→ PROBLEM REQUIREMENTS
Scan the entries below for the string "various" and copy every line where it turns up.

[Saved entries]
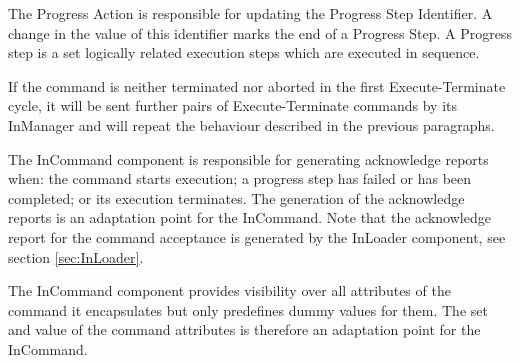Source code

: The Progress Action is responsible for updating the Progress Step Identifier. A change in the value of this identifier marks the end of a Progress Step. A Progress step is a set logically related execution steps which are executed in sequence.

If the command is neither terminated nor aborted in the first Execute-Terminate cycle, it will be sent further pairs of Execute-Terminate commands by its InManager and will repeat the behaviour described in the previous paragraphs.  

The InCommand component is responsible for generating acknowledge reports when: the command starts execution; a progress step has failed or has been completed; or its execution terminates. The generation of the acknowledge reports is an adaptation point for the InCommand. Note that the acknowledge report for the command acceptance is generated by the InLoader component, see section \ref{sec:InLoader}.

The InCommand component provides visibility over all attributes of the command it encapsulates but only predefines dummy values for them. The set and value of the command attributes is therefore an adaptation point for the InCommand.


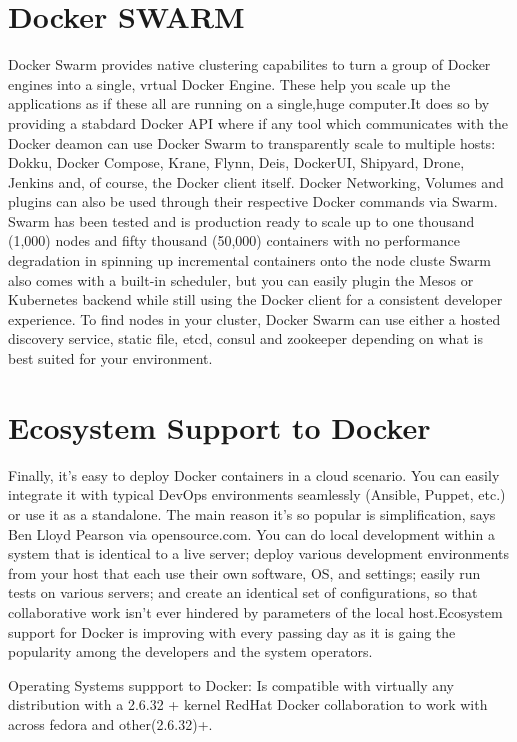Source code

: \documentclass[9pt,twocolumn,twoside]{styles/osajnl}
\begin{document}
\section{Docker SWARM}
\cite{www-docker-swarm}Docker Swarm provides native clustering 
capabilites to turn a group of Docker engines into a single, vrtual 
Docker Engine. These help you scale up the applications as if these all 
are running on a single,huge computer.It does so by
providing a stabdard Docker API where if any tool which communicates
with the Docker deamon can use Docker Swarm to transparently scale to
multiple hosts: Dokku, Docker Compose, Krane, Flynn, Deis, DockerUI,
Shipyard, Drone, Jenkins and, of course, the Docker client itself.
Docker Networking, Volumes and plugins can also be used through their
respective Docker commands via Swarm. Swarm has been tested and is
production ready to scale up to one thousand (1,000) nodes and fifty
thousand (50,000) containers with no performance degradation in
spinning up incremental containers onto the node cluste Swarm also
comes with a built-in scheduler, but you can easily plugin the Mesos
or Kubernetes backend while still using the Docker client for a
consistent developer experience. To find nodes in your cluster, Docker
Swarm can use either a hosted discovery service, static file, etcd,
consul and zookeeper depending on what is best suited for your
environment.


\section{Ecosystem Support to Docker}
\cite{www-docker-1}Finally, it’s easy to deploy Docker containers in a cloud
scenario. You can easily integrate it with typical DevOps environments
seamlessly (Ansible, Puppet, etc.) or use it as a standalone. The main
reason it’s so popular is simplification, says Ben Lloyd Pearson via
opensource.com. You can do local development within a system that is
identical to a live server; deploy various development environments
from your host that each use their own software, OS, and settings;
easily run tests on various servers; and create an identical set of
configurations, so that collaborative work isn’t ever hindered by
parameters of the local host.Ecosystem support for Docker is
improving with every passing day as it is gaing the popularity among
the developers and the system operators.

Operating Systems suppport to Docker: Is compatible with virtually
any distribution with a 2.6.32 + kernel RedHat Docker collaboration to
work with across fedora and other(2.6.32)+.
\end{document}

→ SOLVED PROBLEM
identical to a live server; deploy various development environments
easily run tests on various servers; and create an identical set of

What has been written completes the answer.